Do-or-Die Provisions

The bills that the banking committees have just passed contain mandatory takeover provisions for banks and savings institutions that are below capital requirements.

It is clearly in the public interest for legislation that will change institutions, moving them toward a stronger and more competitive system. Monumental losses from failed thrifts and failed banks have been set before the taxpayer. Now problems have surfaced in insurance companies. Thus, it is certainly appropriate that institutions posing a threat of additional losses to the long-suffering taxpayer be seized.

However, listen to a former regulator with 10 years' experience. I certainly support the prompt action by the regulatory authorities taken in the 1990s, much earlier than we had done in the 1980s.

My record and my support go to corrective action against loss-inducing, high-risk activities, forcing reserves against risky assets, and writing down nonperforming assets. This is being done. Read any thrift or bank's financials.

Too Many Closings

Right now, regulators are removing management and directors whose activities have resulted in declining capital and falling core income. Fine. The problem is, the regulators are closing not dozens but hundreds of thrifts and banks.
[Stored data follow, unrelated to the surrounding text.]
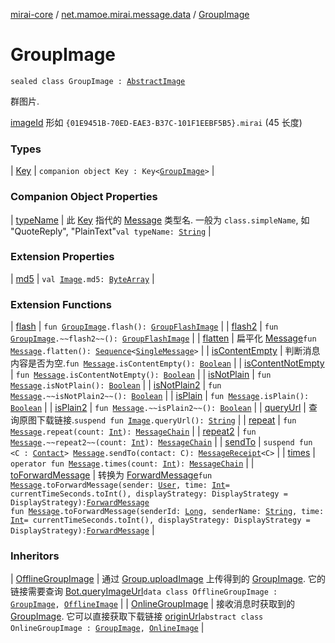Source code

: [mirai-core](../../index.md) / [net.mamoe.mirai.message.data](../index.md) / [GroupImage](./index.md)

# GroupImage

`sealed class GroupImage : `[`AbstractImage`](../-abstract-image/index.md)

群图片.

[imageId](#) 形如 `{01E9451B-70ED-EAE3-B37C-101F1EEBF5B5}.mirai` (45 长度)

### Types

| [Key](-key/index.md) | `companion object Key : Key<`[`GroupImage`](./index.md)`>` |

### Companion Object Properties

| [typeName](type-name.md) | 此 [Key](../-message/-key/index.md) 指代的 [Message](../-message/index.md) 类型名. 一般为 `class.simpleName`, 如 "QuoteReply", "PlainText"`val typeName: `[`String`](https://kotlinlang.org/api/latest/jvm/stdlib/kotlin/-string/index.html) |

### Extension Properties

| [md5](../md5.md) | `val `[`Image`](../-image/index.md)`.md5: `[`ByteArray`](https://kotlinlang.org/api/latest/jvm/stdlib/kotlin/-byte-array/index.html) |

### Extension Functions

| [flash](../flash.md) | `fun `[`GroupImage`](./index.md)`.flash(): `[`GroupFlashImage`](../-group-flash-image/index.md) |
| [flash2](../flash2.md) | `fun `[`GroupImage`](./index.md)`.~~flash2~~(): `[`GroupFlashImage`](../-group-flash-image/index.md) |
| [flatten](../flatten.md) | 扁平化 [Message](../-message/index.md)`fun `[`Message`](../-message/index.md)`.flatten(): `[`Sequence`](https://kotlinlang.org/api/latest/jvm/stdlib/kotlin.sequences/-sequence/index.html)`<`[`SingleMessage`](../-single-message/index.md)`>` |
| [isContentEmpty](../is-content-empty.md) | 判断消息内容是否为空.`fun `[`Message`](../-message/index.md)`.isContentEmpty(): `[`Boolean`](https://kotlinlang.org/api/latest/jvm/stdlib/kotlin/-boolean/index.html) |
| [isContentNotEmpty](../is-content-not-empty.md) | `fun `[`Message`](../-message/index.md)`.isContentNotEmpty(): `[`Boolean`](https://kotlinlang.org/api/latest/jvm/stdlib/kotlin/-boolean/index.html) |
| [isNotPlain](../is-not-plain.md) | `fun `[`Message`](../-message/index.md)`.isNotPlain(): `[`Boolean`](https://kotlinlang.org/api/latest/jvm/stdlib/kotlin/-boolean/index.html) |
| [isNotPlain2](../is-not-plain2.md) | `fun `[`Message`](../-message/index.md)`.~~isNotPlain2~~(): `[`Boolean`](https://kotlinlang.org/api/latest/jvm/stdlib/kotlin/-boolean/index.html) |
| [isPlain](../is-plain.md) | `fun `[`Message`](../-message/index.md)`.isPlain(): `[`Boolean`](https://kotlinlang.org/api/latest/jvm/stdlib/kotlin/-boolean/index.html) |
| [isPlain2](../is-plain2.md) | `fun `[`Message`](../-message/index.md)`.~~isPlain2~~(): `[`Boolean`](https://kotlinlang.org/api/latest/jvm/stdlib/kotlin/-boolean/index.html) |
| [queryUrl](../query-url.md) | 查询原图下载链接.`suspend fun `[`Image`](../-image/index.md)`.queryUrl(): `[`String`](https://kotlinlang.org/api/latest/jvm/stdlib/kotlin/-string/index.html) |
| [repeat](../repeat.md) | `fun `[`Message`](../-message/index.md)`.repeat(count: `[`Int`](https://kotlinlang.org/api/latest/jvm/stdlib/kotlin/-int/index.html)`): `[`MessageChain`](../-message-chain/index.md) |
| [repeat2](../repeat2.md) | `fun `[`Message`](../-message/index.md)`.~~repeat2~~(count: `[`Int`](https://kotlinlang.org/api/latest/jvm/stdlib/kotlin/-int/index.html)`): `[`MessageChain`](../-message-chain/index.md) |
| [sendTo](../send-to.md) | `suspend fun <C : `[`Contact`](../../net.mamoe.mirai.contact/-contact/index.md)`> `[`Message`](../-message/index.md)`.sendTo(contact: C): `[`MessageReceipt`](../../net.mamoe.mirai.message/-message-receipt/index.md)`<C>` |
| [times](../times.md) | `operator fun `[`Message`](../-message/index.md)`.times(count: `[`Int`](https://kotlinlang.org/api/latest/jvm/stdlib/kotlin/-int/index.html)`): `[`MessageChain`](../-message-chain/index.md) |
| [toForwardMessage](../to-forward-message.md) | 转换为 [ForwardMessage](../-forward-message/index.md)`fun `[`Message`](../-message/index.md)`.toForwardMessage(sender: `[`User`](../../net.mamoe.mirai.contact/-user/index.md)`, time: `[`Int`](https://kotlinlang.org/api/latest/jvm/stdlib/kotlin/-int/index.html)` = currentTimeSeconds.toInt(), displayStrategy: DisplayStrategy = DisplayStrategy): `[`ForwardMessage`](../-forward-message/index.md)<br>`fun `[`Message`](../-message/index.md)`.toForwardMessage(senderId: `[`Long`](https://kotlinlang.org/api/latest/jvm/stdlib/kotlin/-long/index.html)`, senderName: `[`String`](https://kotlinlang.org/api/latest/jvm/stdlib/kotlin/-string/index.html)`, time: `[`Int`](https://kotlinlang.org/api/latest/jvm/stdlib/kotlin/-int/index.html)` = currentTimeSeconds.toInt(), displayStrategy: DisplayStrategy = DisplayStrategy): `[`ForwardMessage`](../-forward-message/index.md) |

### Inheritors

| [OfflineGroupImage](../-offline-group-image/index.md) | 通过 [Group.uploadImage](../../net.mamoe.mirai.contact/-group/upload-image.md) 上传得到的 [GroupImage](./index.md). 它的链接需要查询 [Bot.queryImageUrl](../../net.mamoe.mirai/-bot/query-image-url.md)`data class OfflineGroupImage : `[`GroupImage`](./index.md)`, `[`OfflineImage`](../-offline-image/index.md) |
| [OnlineGroupImage](../-online-group-image/index.md) | 接收消息时获取到的 [GroupImage](./index.md). 它可以直接获取下载链接 [originUrl](../-online-image/origin-url.md)`abstract class OnlineGroupImage : `[`GroupImage`](./index.md)`, `[`OnlineImage`](../-online-image/index.md) |

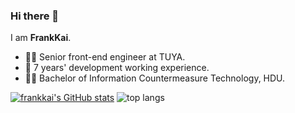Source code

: ### Hi there 👋
I am **FrankKai**.

* 👨‍💻 Senior front-end engineer at TUYA.
* 📆 7 years' development working experience.
* 👨‍🎓 Bachelor of Information Countermeasure Technology, HDU.

[![frankkai's GitHub stats](https://github-readme-stats.vercel.app/api?username=frankkai)](https://github.com/frankkai/github-readme-stats)
![top langs](https://github-readme-stats.vercel.app/api/top-langs?username=frankkai&langs_count=8&layout=compact)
Here's the taxpayer trap: the two banking bills would strip the Federal Deposit Insurance Corp., the Office of Thrift Supervision, and the other regulators of their discretion. Already, private capital is being turned away from thrifts and banks by Congressional and regulatory actions and threats.

Failing institutions with billions in assets are thus forced into the Resolution Trust Corp. and away from the workout skills of private investors. The taxpayer is the loser.

Contracts and agreements entered into before August 1989, but revoked by the thrift bailout law or by arbitrary regulatory actions, have cut down or eliminated the accumulation of capital in bailed-out institutions. Thus, the taxpayer is more at risk.

A Crucial Difference

So it is critical that the regulatory takeovers differentiate between those capital-short institutions that are basically improving with new management and new boards, and those that continue with old management and exhibit declining capital and negative core income.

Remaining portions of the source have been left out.